DATA SHOWN:
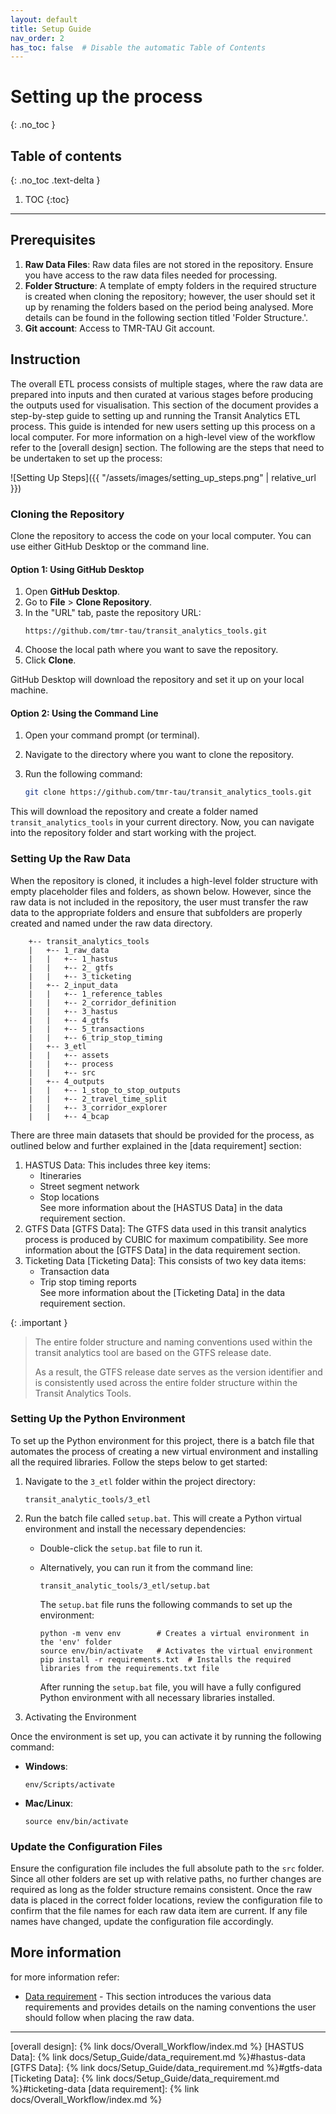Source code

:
 ```yaml
---
layout: default
title: Setup Guide
nav_order: 2
has_toc: false  # Disable the automatic Table of Contents
---
```


# Setting up the process
{: .no_toc }
## Table of contents
{: .no_toc .text-delta }

1. TOC
{:toc}

---

## Prerequisites

1. **Raw Data Files**: Raw data files are not stored in the repository. Ensure you have access to the raw data files needed for processing.
2. **Folder Structure**: A template of empty folders in the required structure is created when cloning the repository; however, the user should set it up by renaming the folders based on the period being analysed. More details can be found in the following section titled 'Folder Structure.'.
3. **Git account**: Access to TMR-TAU Git account.

## Instruction

The overall ETL process consists of multiple stages, where the raw data are prepared into inputs and then curated at various stages before producing the outputs used for visualisation. This section of the document provides a step-by-step guide to setting up and running the Transit Analytics ETL process. This guide is intended for new users setting up this process on a local computer.  For more information on a high-level view of the workflow refer to the [overall design] section. 
The following are the steps that need to be undertaken to set up the process:

![Setting Up Steps]({{ "/assets/images/setting_up_steps.png" | relative_url }})

### Cloning the Repository

Clone the repository to access the code on your local computer. You can use either GitHub Desktop or the command line.

#### Option 1: Using GitHub Desktop

1. Open **GitHub Desktop**.
2. Go to **File** > **Clone Repository**.
3. In the "URL" tab, paste the repository URL:
   ```
   https://github.com/tmr-tau/transit_analytics_tools.git
   ```
4. Choose the local path where you want to save the repository.
5. Click **Clone**.

GitHub Desktop will download the repository and set it up on your local machine.

#### Option 2: Using the Command Line  


1. Open your command prompt (or terminal).
2. Navigate to the directory where you want to clone the repository.
3. Run the following command:

    ```bash
    git clone https://github.com/tmr-tau/transit_analytics_tools.git
    ```
This will download the repository and create a folder named `transit_analytics_tools` in your current directory.
Now, you can navigate into the repository folder and start working with the project.

### Setting Up the Raw Data

When the repository is cloned, it includes a high-level folder structure with empty placeholder files and folders, as shown below. However, since the raw data is not included in the repository, the user must transfer the raw data to the appropriate folders and ensure that subfolders are properly created and named under the raw data directory. 
```text
    +-- transit_analytics_tools
    |   +-- 1_raw_data
    |   |   +-- 1_hastus
    |   |   +-- 2_ gtfs
    |   |   +-- 3_ticketing
    |   +-- 2_input_data
    |   |   +-- 1_reference_tables
    |   |   +-- 2_corridor_definition
    |   |   +-- 3_hastus
    |   |   +-- 4_gtfs
    |   |   +-- 5_transactions
    |   |   +-- 6_trip_stop_timing
    |   +-- 3_etl
    |   |   +-- assets
    |   |   +-- process
    |   |   +-- src 
    |   +-- 4_outputs
    |   |   +-- 1_stop_to_stop_outputs
    |   |   +-- 2_travel_time_split
    |   |   +-- 3_corridor_explorer
    |   |   +-- 4_bcap
```

There are three main datasets that should be provided for the process, as outlined below and further explained in the [data requirement] section:
1. HASTUS Data: This includes three key items:
   - Itineraries
   - Street segment network
   - Stop locations  
See more information about the [HASTUS Data] in the data requirement section.
2. GTFS Data [GTFS Data]: The GTFS data used in this transit analytics process is produced by CUBIC for maximum compatibility. See more information about the [GTFS Data] in the data requirement section.
3. Ticketing Data [Ticketing Data]: This consists of two key data items:
   - Transaction data
   - Trip stop timing reports  
See more information about the [Ticketing Data] in the data requirement section.

{: .important }
>
> The entire folder structure and naming conventions used within the transit analytics tool are based on the GTFS release date. 
> 
> As a result, the GTFS release date serves as the version identifier and is consistently used across the entire folder structure within the Transit Analytics Tools. 



### Setting Up the Python Environment

To set up the Python environment for this project, there is a batch file that automates the process of creating a new virtual environment and installing all the required libraries. Follow the steps below to get started:

1. Navigate to the `3_etl` folder within the project directory:

   ```shell
   transit_analytic_tools/3_etl
   ```

2. Run the batch file called `setup.bat`. This will create a Python virtual environment and install the necessary dependencies:
   - Double-click the `setup.bat` file to run it.
   - Alternatively, you can run it from the command line:
     ```shell
     transit_analytic_tools/3_etl/setup.bat
     ```
     The `setup.bat` file runs the following commands to set up the environment:

      ```shell
      python -m venv env        # Creates a virtual environment in the 'env' folder
      source env/bin/activate   # Activates the virtual environment
      pip install -r requirements.txt  # Installs the required libraries from the requirements.txt file
      ```

      After running the `setup.bat` file, you will have a fully configured Python environment with all necessary libraries installed.

3. Activating the Environment

Once the environment is set up, you can activate it by running the following command:

- **Windows**:
  ```shell
  env/Scripts/activate
  ```

- **Mac/Linux**:
  ```shell
  source env/bin/activate
  ```

### Update the Configuration Files
Ensure the configuration file includes the full absolute path to the `src` folder. Since all other folders are set up with relative paths, no further changes are required as long as the folder structure remains consistent.
Once the raw data is placed in the correct folder locations, review the configuration file to confirm that the file names for each raw data item are current. If any file names have changed, update the configuration file accordingly.

## More information
for more information refer:
- [Data requirement](data_requirement) - This section introduces the various data requirements and provides details on the naming conventions the user should follow when placing the raw data.

----
[overall design]: {% link docs/Overall_Workflow/index.md %}
[HASTUS Data]: {% link docs/Setup_Guide/data_requirement.md %}#hastus-data
[GTFS Data]: {% link docs/Setup_Guide/data_requirement.md %}#gtfs-data
[Ticketing Data]: {% link docs/Setup_Guide/data_requirement.md %}#ticketing-data
[data requirement]: {% link docs/Overall_Workflow/index.md %}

REQUIRED WORK: Could you set down verbatim the lines from the beginning of the entries above through the line containing "## Instruction", both included, leaving out the pictures?

SOLVED EXERCISE:
Source code

:
 ```yaml
---
layout: default
title: Setup Guide
nav_order: 2
has_toc: false  # Disable the automatic Table of Contents
---
```


# Setting up the process
{: .no_toc }
## Table of contents
{: .no_toc .text-delta }

1. TOC
{:toc}

---

## Prerequisites

1. **Raw Data Files**: Raw data files are not stored in the repository. Ensure you have access to the raw data files needed for processing.
2. **Folder Structure**: A template of empty folders in the required structure is created when cloning the repository; however, the user should set it up by renaming the folders based on the period being analysed. More details can be found in the following section titled 'Folder Structure.'.
3. **Git account**: Access to TMR-TAU Git account.

## Instruction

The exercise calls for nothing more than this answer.